Tuesday, December 12, 2006

The Good News and the Bad News


Good News: Kofi Annan gives his final speech as UN Secretary General (woohoo!). In a time when the free world is threatened by Islamofascists and totalitarians with nukes, what did Annan decide to focus on?

Kofi Annan, nearing the end of his tenure as U.N. secretary-general, urged the United States on Monday to shun go-it-alone diplomacy and human rights abuses committed in the name of its "war on terror."
...
"More than ever today Americans, like the rest of humanity, need a functioning global system through which the world's peoples can face global challenges together," Annan said. "And in order to function, the system still cries out for far-sighted American leadership, in the Truman tradition."
It gets better:
"It is only through multilateral institutions that states can hold each other to account. And that makes it very important to organize those institutions in a fair and democratic way, giving the poor and the weak some influence over the actions of the rich and the strong," he said.
Kofi Annan preaching about accountability. Thoughts come to mind: Oil for Food, peacekeeper rape, prostitution and paedophilia scandals in Congo and Haiti, the anti-Israel Human Rights Commission being superceded by the even more anti-Israel Human Rights Council. Darfur, Rwanda, Bosnia. More sexual abuse by peacekeepers. Kojo Annan and Cotecna. Congo, Somalia ... fingers starting to ache listing these out ...

The irony in the second sentence knows no bound. The UN is more about enabling voting blocs of undemocratic tyrannies than it is about fairness and democracy. One democracy one vote, one tyrant one vote.

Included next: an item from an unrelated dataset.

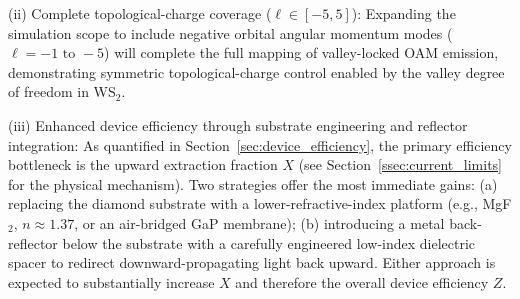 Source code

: (ii) Complete topological-charge coverage ($\ell \in [-5, 5]$): Expanding the simulation scope to include negative orbital angular momentum modes ($\ell = -1 \text{ to } -5$) will complete the full mapping of valley-locked OAM emission, demonstrating symmetric topological-charge control enabled by the valley degree of freedom in WS$_2$.

(iii) Enhanced device efficiency through substrate engineering and reflector integration: As quantified in Section~\ref{sec:device_efficiency}, the primary efficiency bottleneck is the upward extraction fraction $X$ (see Section~\ref{ssec:current_limits} for the physical mechanism). Two strategies offer the most immediate gains: (a) replacing the diamond substrate with a lower-refractive-index platform (e.g., MgF$_2$, $n \approx 1.37$, or an air-bridged GaP membrane); (b) introducing a metal back-reflector below the substrate with a carefully engineered low-index dielectric spacer to redirect downward-propagating light back upward. Either approach is expected to substantially increase $X$ and therefore the overall device efficiency $Z$.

By giving the poor and weak influence over rich and strong at the international level, the UN has enabled rich and strong tyrants at the intranational level to commit genocide and ethnic cleansing on the poor and weak.

But now the Bad News.

From the same Reuters article:
Annan steps down at the end of the month, to be succeeded by Ban Ki-Moon of South Korea.
Looks like the UN isn't shutting down with the departure of Annan, then.